**EXERCISE AIM:** What is the number of lines in these records that hold the word "timestamp"? Reply with that number alone.

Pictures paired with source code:
——

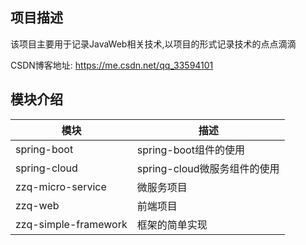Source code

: ## 项目描述
该项目主要用于记录JavaWeb相关技术,以项目的形式记录技术的点点滴滴<br>

CSDN博客地址: https://me.csdn.net/qq_33594101

## 模块介绍
模块     | 描述
-------- | -----
spring-boot  | spring-boot组件的使用
spring-cloud  | spring-cloud微服务组件的使用
zzq-micro-service  | 微服务项目
zzq-web  | 前端项目
zzq-simple-framework  | 框架的简单实现


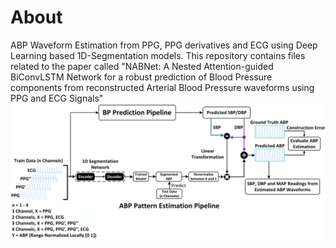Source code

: # About
ABP Waveform Estimation from PPG, PPG derivatives and ECG using Deep Learning based 1D-Segmentation models. This repository contains files related to the paper called "NABNet: A Nested Attention-guided BiConvLSTM Network for a robust prediction of Blood Pressure components from reconstructed Arterial Blood Pressure waveforms using PPG and ECG Signals"  
![ABP Estimation Pipeline](https://github.com/Sakib1263/NABNet/blob/main/Documents/Pipeline.png "ABP Estimation Pipeline")
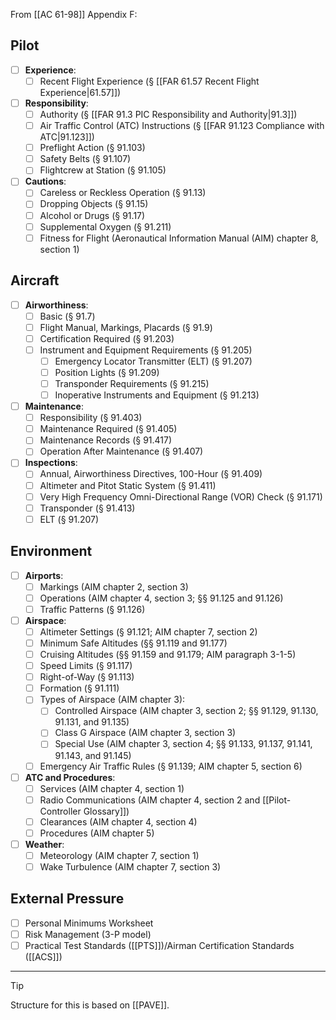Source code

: From [[AC 61-98]] Appendix F:

## Pilot
- [ ] **Experience**:
	- [ ] Recent Flight Experience (§ [[FAR 61.57 Recent Flight Experience|61.57]])
- [ ] **Responsibility**:
	- [ ] Authority (§ [[FAR 91.3 PIC Responsibility and Authority|91.3]])
	- [ ] Air Traffic Control (ATC) Instructions (§ [[FAR 91.123 Compliance with ATC|91.123]])
	- [ ] Preflight Action (§ 91.103)
	- [ ] Safety Belts (§ 91.107)
	- [ ] Flightcrew at Station (§ 91.105)
- [ ] **Cautions**:
	- [ ] Careless or Reckless Operation (§ 91.13)
	- [ ] Dropping Objects (§ 91.15)
	- [ ] Alcohol or Drugs (§ 91.17)
	- [ ] Supplemental Oxygen (§ 91.211)
	- [ ] Fitness for Flight (Aeronautical Information Manual (AIM) chapter 8, section 1)
## Aircraft
- [ ] **Airworthiness**:
	- [ ] Basic (§ 91.7)
	- [ ] Flight Manual, Markings, Placards (§ 91.9)
	- [ ] Certification Required (§ 91.203)
	- [ ] Instrument and Equipment Requirements (§ 91.205)
		- [ ] Emergency Locator Transmitter (ELT) (§ 91.207)
		- [ ] Position Lights (§ 91.209)
		- [ ] Transponder Requirements (§ 91.215)
		- [ ] Inoperative Instruments and Equipment (§ 91.213)
- [ ] **Maintenance**:
	- [ ] Responsibility (§ 91.403)
	- [ ] Maintenance Required (§ 91.405)
	- [ ] Maintenance Records (§ 91.417)
	- [ ] Operation After Maintenance (§ 91.407)
- [ ] **Inspections**:
	- [ ] Annual, Airworthiness Directives, 100-Hour (§ 91.409)
	- [ ] Altimeter and Pitot Static System (§ 91.411)
	- [ ] Very High Frequency Omni-Directional Range (VOR) Check (§ 91.171)
	- [ ] Transponder (§ 91.413)
	- [ ] ELT (§ 91.207)

## Environment
- [ ] **Airports**:
	- [ ] Markings (AIM chapter 2, section 3)
	- [ ] Operations (AIM chapter 4, section 3; §§ 91.125 and 91.126)
	- [ ] Traffic Patterns (§ 91.126)
- [ ] **Airspace**:
	- [ ] Altimeter Settings (§ 91.121; AIM chapter 7, section 2)
	- [ ] Minimum Safe Altitudes (§§ 91.119 and 91.177)
	- [ ] Cruising Altitudes (§§ 91.159 and 91.179; AIM paragraph 3-1-5)
	- [ ] Speed Limits (§ 91.117)
	- [ ] Right-of-Way (§ 91.113)
	- [ ] Formation (§ 91.111)
	- [ ] Types of Airspace (AIM chapter 3):
		- [ ] Controlled Airspace (AIM chapter 3, section 2; §§ 91.129, 91.130, 91.131, and 91.135)
		- [ ] Class G Airspace (AIM chapter 3, section 3)
		- [ ] Special Use (AIM chapter 3, section 4; §§ 91.133, 91.137, 91.141, 91.143, and 91.145)
	- [ ] Emergency Air Traffic Rules (§ 91.139; AIM chapter 5, section 6)
- [ ] **ATC and Procedures**:
	- [ ] Services (AIM chapter 4, section 1)
	- [ ] Radio Communications (AIM chapter 4, section 2 and [[Pilot-Controller Glossary]])
	- [ ] Clearances (AIM chapter 4, section 4)
	- [ ] Procedures (AIM chapter 5)
- [ ] **Weather**:
	- [ ] Meteorology (AIM chapter 7, section 1)
	- [ ] Wake Turbulence (AIM chapter 7, section 3)

## External Pressure
- [ ] Personal Minimums Worksheet
- [ ] Risk Management (3-P model)
- [ ] Practical Test Standards ([[PTS]])/Airman Certification Standards ([[ACS]])

---

> [!tip]
> Structure for this is based on [[PAVE]].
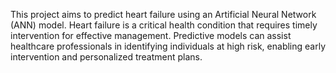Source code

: This project aims to predict heart failure using an Artificial Neural Network (ANN) model. Heart failure is a critical health condition that requires timely intervention for effective management. Predictive models can assist healthcare professionals in identifying individuals at high risk, enabling early intervention and personalized treatment plans.

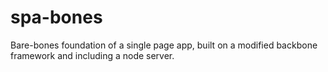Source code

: # spa-bones
Bare-bones foundation of a single page app, built on a modified backbone framework and including a node server.
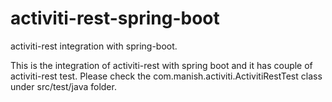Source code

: # activiti-rest-spring-boot
activiti-rest integration with spring-boot. 

This is the integration of activiti-rest with spring boot and it has couple of activiti-rest test.
Please check the com.manish.activiti.ActivitiRestTest class under src/test/java folder.
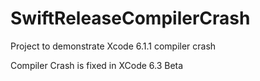 # SwiftReleaseCompilerCrash
Project to demonstrate Xcode 6.1.1 compiler crash


Compiler Crash is fixed in XCode 6.3 Beta
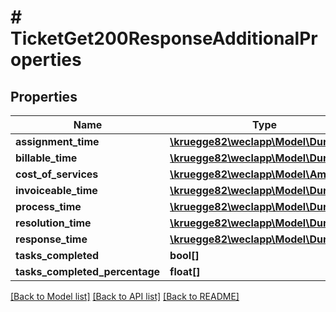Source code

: # # TicketGet200ResponseAdditionalProperties

## Properties

Name | Type | Description | Notes
------------ | ------------- | ------------- | -------------
**assignment_time** | [**\kruegge82\weclapp\Model\Duration[]**](Duration.md) |  | [optional]
**billable_time** | [**\kruegge82\weclapp\Model\Duration[]**](Duration.md) |  | [optional]
**cost_of_services** | [**\kruegge82\weclapp\Model\Amount[]**](Amount.md) |  | [optional]
**invoiceable_time** | [**\kruegge82\weclapp\Model\Duration[]**](Duration.md) |  | [optional]
**process_time** | [**\kruegge82\weclapp\Model\Duration[]**](Duration.md) |  | [optional]
**resolution_time** | [**\kruegge82\weclapp\Model\Duration[]**](Duration.md) |  | [optional]
**response_time** | [**\kruegge82\weclapp\Model\Duration[]**](Duration.md) |  | [optional]
**tasks_completed** | **bool[]** |  | [optional]
**tasks_completed_percentage** | **float[]** |  | [optional]

[[Back to Model list]](../../README.md#models) [[Back to API list]](../../README.md#endpoints) [[Back to README]](../../README.md)
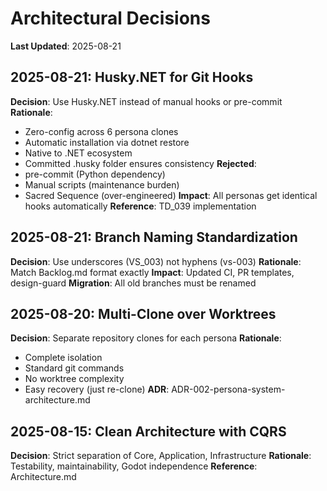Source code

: # Architectural Decisions
**Last Updated**: 2025-08-21

## 2025-08-21: Husky.NET for Git Hooks
**Decision**: Use Husky.NET instead of manual hooks or pre-commit
**Rationale**: 
- Zero-config across 6 persona clones
- Automatic installation via dotnet restore
- Native to .NET ecosystem
- Committed .husky folder ensures consistency
**Rejected**: 
- pre-commit (Python dependency)
- Manual scripts (maintenance burden)
- Sacred Sequence (over-engineered)
**Impact**: All personas get identical hooks automatically
**Reference**: TD_039 implementation

## 2025-08-21: Branch Naming Standardization
**Decision**: Use underscores (VS_003) not hyphens (vs-003)
**Rationale**: Match Backlog.md format exactly
**Impact**: Updated CI, PR templates, design-guard
**Migration**: All old branches must be renamed

## 2025-08-20: Multi-Clone over Worktrees
**Decision**: Separate repository clones for each persona
**Rationale**: 
- Complete isolation
- Standard git commands
- No worktree complexity
- Easy recovery (just re-clone)
**ADR**: ADR-002-persona-system-architecture.md

## 2025-08-15: Clean Architecture with CQRS
**Decision**: Strict separation of Core, Application, Infrastructure
**Rationale**: Testability, maintainability, Godot independence
**Reference**: Architecture.md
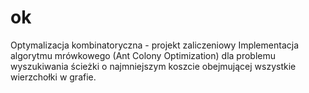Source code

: # ok
Optymalizacja kombinatoryczna - projekt zaliczeniowy
Implementacja algorytmu mrówkowego (Ant Colony Optimization) dla problemu wyszukiwania ścieżki o najmniejszym koszcie obejmującej wszystkie wierzchołki w grafie.
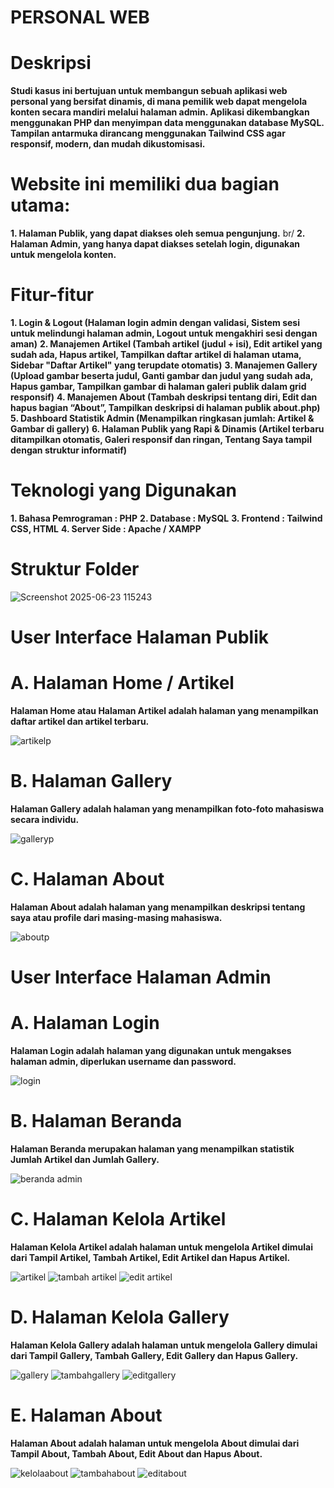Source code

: # **PERSONAL WEB**

# **Deskripsi**

**Studi kasus ini bertujuan untuk membangun sebuah aplikasi web personal yang bersifat dinamis, di mana pemilik web dapat mengelola konten secara mandiri melalui halaman admin. Aplikasi dikembangkan menggunakan PHP dan menyimpan data menggunakan database MySQL. Tampilan antarmuka dirancang menggunakan Tailwind CSS agar responsif, modern, dan mudah dikustomisasi.** 

# Website ini memiliki dua bagian utama: 
**1. Halaman Publik, yang dapat diakses oleh semua pengunjung.** br/
**2. Halaman Admin, yang hanya dapat diakses setelah login, digunakan untuk mengelola konten.**

# **Fitur-fitur**
**1. Login & Logout (Halaman login admin dengan validasi, Sistem sesi untuk melindungi halaman admin, Logout untuk mengakhiri sesi dengan aman)**
**2. Manajemen Artikel (Tambah artikel (judul + isi),  Edit artikel yang sudah ada, Hapus artikel, Tampilkan daftar artikel di halaman utama, Sidebar "Daftar Artikel" yang terupdate otomatis)**
**3. Manajemen Gallery (Upload gambar beserta judul, Ganti gambar dan judul yang sudah ada, Hapus gambar, Tampilkan gambar di halaman galeri publik dalam grid responsif)**
**4. Manajemen About (Tambah deskripsi tentang diri, Edit dan hapus bagian “About”, Tampilkan deskripsi di halaman publik about.php)**
**5. Dashboard Statistik Admin (Menampilkan ringkasan jumlah: Artikel & Gambar di gallery)**
**6. Halaman Publik yang Rapi & Dinamis (Artikel terbaru ditampilkan otomatis, Galeri responsif dan ringan, Tentang Saya tampil dengan struktur informatif)**

# **Teknologi yang Digunakan**
**1. Bahasa Pemrograman : PHP**
**2. Database : MySQL**
**3. Frontend : Tailwind CSS, HTML**
**4. Server Side : Apache / XAMPP**

# **Struktur Folder**

![Screenshot 2025-06-23 115243](https://github.com/user-attachments/assets/0717420f-1eba-4070-bf7e-5dfcb35055de)

# **User Interface Halaman Publik**

# **A. Halaman Home / Artikel**

**Halaman Home atau Halaman Artikel adalah halaman yang menampilkan daftar artikel dan artikel terbaru.**

![artikelp](https://github.com/user-attachments/assets/955d5f55-2b4c-48b0-8aef-355ce2d0a30a)

# **B. Halaman Gallery**

**Halaman Gallery adalah halaman yang menampilkan foto-foto mahasiswa secara individu.**

![galleryp](https://github.com/user-attachments/assets/cda18302-b2b1-4750-ba39-ebb92cb2de37)

# **C. Halaman About**

**Halaman About adalah halaman yang menampilkan deskripsi tentang saya atau profile dari masing-masing mahasiswa.**

![aboutp](https://github.com/user-attachments/assets/375bcf42-f286-4b48-a002-ab07535bbaf5)

# **User Interface Halaman Admin**

# **A. Halaman Login**

**Halaman Login adalah halaman yang digunakan untuk mengakses halaman admin, diperlukan username dan password.**

![login](https://github.com/user-attachments/assets/c8ebbdbc-e15f-417f-98b9-b60412fc6fc7)

# **B. Halaman Beranda**

**Halaman Beranda merupakan halaman yang menampilkan statistik Jumlah Artikel dan Jumlah Gallery.**

![beranda admin](https://github.com/user-attachments/assets/788ab523-66ea-49a9-868a-0f4cc4221392)

# **C. Halaman Kelola Artikel**

**Halaman Kelola Artikel adalah halaman untuk mengelola Artikel dimulai dari Tampil Artikel, Tambah Artikel, Edit Artikel dan Hapus Artikel.**

![artikel](https://github.com/user-attachments/assets/6f230a51-c4de-412c-ad19-b1760b43c0b1)
![tambah artikel](https://github.com/user-attachments/assets/bb6bb3a0-a642-4a5b-a0e7-fdb6cc8919e9)
![edit artikel](https://github.com/user-attachments/assets/622a689c-5e68-438a-96c7-bf366c9886f7)

# **D. Halaman Kelola Gallery**

**Halaman Kelola Gallery adalah halaman untuk mengelola Gallery dimulai dari Tampil Gallery, Tambah Gallery, Edit Gallery dan Hapus Gallery.**

![gallery](https://github.com/user-attachments/assets/b1d9d100-95d2-4485-8685-e950f62134f3)
![tambahgallery](https://github.com/user-attachments/assets/5bf432f1-65e5-4a8b-a0a0-0277b1336877)
![editgallery](https://github.com/user-attachments/assets/5a4b53d4-5da2-440d-b7c9-70324f91218a)

# **E. Halaman About**

**Halaman About adalah halaman untuk mengelola About dimulai dari Tampil About, Tambah About, Edit About dan Hapus About.**

![kelolaabout](https://github.com/user-attachments/assets/bc26c424-e3d3-4e5e-9064-42ba4f58e388)
![tambahabout](https://github.com/user-attachments/assets/39b9c763-4766-4d0f-a295-22810744687c)
![editabout](https://github.com/user-attachments/assets/416fa7bf-9898-4351-8eec-b7b49d3d6d92)

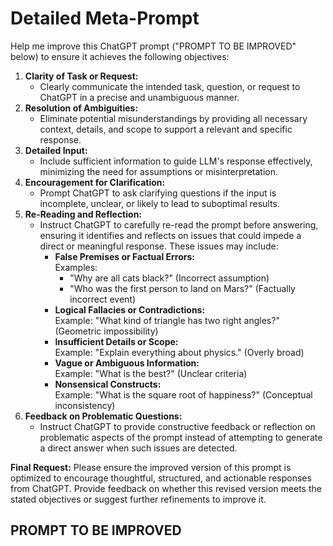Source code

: # Detailed Meta-Prompt

Help me improve this ChatGPT prompt ("PROMPT TO BE IMPROVED" below) to ensure it achieves the following objectives:

1. **Clarity of Task or Request:**  
    - Clearly communicate the intended task, question, or request to ChatGPT in a precise and unambiguous manner.  
2. **Resolution of Ambiguities:**  
    - Eliminate potential misunderstandings by providing all necessary context, details, and scope to support a relevant and specific response.  
3. **Detailed Input:**  
    - Include sufficient information to guide LLM's response effectively, minimizing the need for assumptions or misinterpretation.  
4. **Encouragement for Clarification:**  
    - Prompt ChatGPT to ask clarifying questions if the input is incomplete, unclear, or likely to lead to suboptimal results.  
5. **Re-Reading and Reflection:**  
    - Instruct ChatGPT to carefully re-read the prompt before answering, ensuring it identifies and reflects on issues that could impede a direct or meaningful response. These issues may include:  
        - **False Premises or Factual Errors:**  
            Examples:  
            - "Why are all cats black?" (Incorrect assumption)  
            - "Who was the first person to land on Mars?" (Factually incorrect event)  
        - **Logical Fallacies or Contradictions:**  
            Example: "What kind of triangle has two right angles?" (Geometric impossibility)  
        - **Insufficient Details or Scope:**  
            Example: "Explain everything about physics." (Overly broad)  
        - **Vague or Ambiguous Information:**  
            Example: "What is the best?" (Unclear criteria)  
        - **Nonsensical Constructs:**  
            Example: "What is the square root of happiness?" (Conceptual inconsistency)  
6. **Feedback on Problematic Questions:**  
    - Instruct ChatGPT to provide constructive feedback or reflection on problematic aspects of the prompt instead of attempting to generate a direct answer when such issues are detected.  

**Final Request:** Please ensure the improved version of this prompt is optimized to encourage thoughtful, structured, and actionable responses from ChatGPT. Provide feedback on whether this revised version meets the stated objectives or suggest further refinements to improve it.  

## PROMPT TO BE IMPROVED
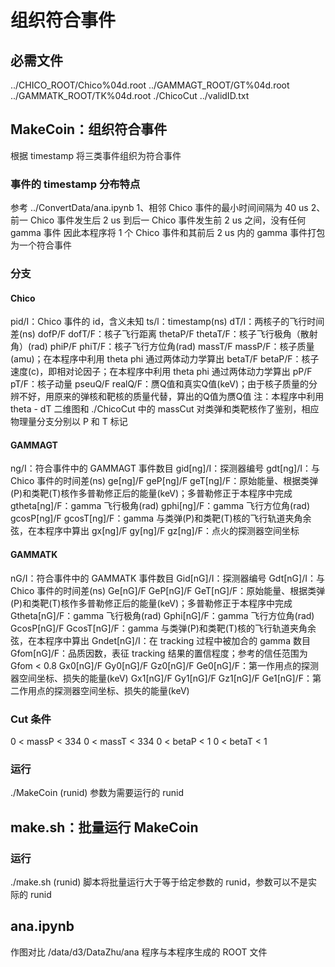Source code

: # 组织符合事件

## 必需文件
../CHICO_ROOT/Chico%04d.root
../GAMMAGT_ROOT/GT%04d.root
../GAMMATK_ROOT/TK%04d.root
./ChicoCut
../validID.txt

## MakeCoin：组织符合事件
根据 timestamp 将三类事件组织为符合事件

### 事件的 timestamp 分布特点
参考 ../ConvertData/ana.ipynb
1、相邻 Chico 事件的最小时间间隔为 40 us
2、前一 Chico 事件发生后 2 us 到后一 Chico 事件发生前 2 us 之间，没有任何 gamma 事件
因此本程序将 1 个 Chico 事件和其前后 2 us 内的 gamma 事件打包为一个符合事件

### 分支

#### Chico
pid/I：Chico 事件的 id，含义未知
ts/l：timestamp(ns)
dT/I：两核子的飞行时间差(ns)
dofP/F dofT/F：核子飞行距离
thetaP/F thetaT/F：核子飞行极角（散射角）(rad)
phiP/F phiT/F：核子飞行方位角(rad)
massT/F massP/F：核子质量(amu)；在本程序中利用 theta phi 通过两体动力学算出
betaT/F betaP/F：核子速度(c)，即相对论因子；在本程序中利用 theta phi 通过两体动力学算出
pP/F pT/F：核子动量
pseuQ/F realQ/F：赝Q值和真实Q值(keV)；由于核子质量的分辨不好，用原来的弹核和靶核的质量代替，算出的Q值为赝Q值
注：本程序中利用 theta - dT 二维图和 ./ChicoCut 中的 massCut 对类弹和类靶核作了鉴别，相应物理量分支分别以 P 和 T 标记

#### GAMMAGT
ng/I：符合事件中的 GAMMAGT 事件数目
gid\[ng]/I：探测器编号
gdt\[ng]/I：与 Chico 事件的时间差(ns)
ge\[ng]/F geP\[ng]/F geT\[ng]/F：原始能量、根据类弹(P)和类靶(T)核作多普勒修正后的能量(keV)；多普勒修正于本程序中完成
gtheta\[ng]/F：gamma 飞行极角(rad)
gphi\[ng]/F：gamma 飞行方位角(rad)
gcosP\[ng]/F gcosT\[ng]/F：gamma 与类弹(P)和类靶(T)核的飞行轨道夹角余弦，在本程序中算出
gx\[ng]/F gy\[ng]/F gz\[ng]/F：点火的探测器空间坐标

#### GAMMATK
nG/I：符合事件中的 GAMMATK 事件数目
Gid\[nG]/I：探测器编号
Gdt\[nG]/I：与 Chico 事件的时间差(ns)
Ge\[nG]/F GeP\[nG]/F GeT\[nG]/F：原始能量、根据类弹(P)和类靶(T)核作多普勒修正后的能量(keV)；多普勒修正于本程序中完成
Gtheta\[nG]/F：gamma 飞行极角(rad)
Gphi\[nG]/F：gamma 飞行方位角(rad)
GcosP\[nG]/F GcosT\[nG]/F：gamma 与类弹(P)和类靶(T)核的飞行轨道夹角余弦，在本程序中算出
Gndet\[nG]/I：在 tracking 过程中被加合的 gamma 数目
Gfom\[nG]/F：品质因数，表征 tracking 结果的置信程度；参考的信任范围为 Gfom < 0.8
Gx0\[nG]/F Gy0\[nG]/F Gz0\[nG]/F Ge0\[nG]/F：第一作用点的探测器空间坐标、损失的能量(keV)
Gx1\[nG]/F Gy1\[nG]/F Gz1\[nG]/F Ge1\[nG]/F：第二作用点的探测器空间坐标、损失的能量(keV)

### Cut 条件
0 < massP < 334
0 < massT < 334
0 < betaP < 1
0 < betaT < 1

### 运行
./MakeCoin (runid)
参数为需要运行的 runid

## make.sh：批量运行 MakeCoin

### 运行
./make.sh (runid)
脚本将批量运行大于等于给定参数的 runid，参数可以不是实际的 runid

## ana.ipynb
作图对比 /data/d3/DataZhu/ana 程序与本程序生成的 ROOT 文件

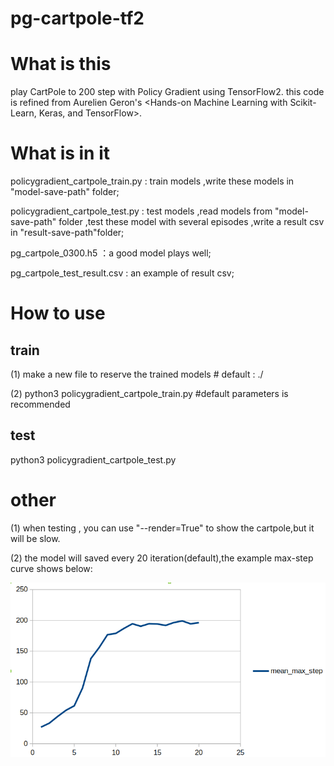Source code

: # pg-cartpole-tf2

# What is this
play CartPole to 200 step with Policy Gradient using TensorFlow2.
this code is refined from Aurelien Geron's <Hands-on Machine Learning with Scikit-Learn, Keras, and TensorFlow>.

# What is in it
policygradient_cartpole_train.py : train models ,write these models in "model-save-path" folder;


policygradient_cartpole_test.py   : test models ,read models  from "model-save-path" folder ,test these model with several episodes ,write a result csv in "result-save-path"folder;


pg_cartpole_0300.h5                         ：a good model plays well;


pg_cartpole_test_result.csv            :  an example of result csv;


# How to use
## train
(1) make a new file to reserve the trained models  # default : ./


(2) python3 policygradient_cartpole_train.py    #default parameters is recommended

## test
python3 policygradient_cartpole_test.py

# other
(1) when testing , you can use "--render=True" to show the cartpole,but it will be slow.


(2) the model will saved every 20 iteration(default),the example max-step curve shows below:


![image](https://github.com/Song-xx/pg-cartpole/blob/master/curve%20of%20mean%20max%20step.png)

——

**RESPONSE:** 3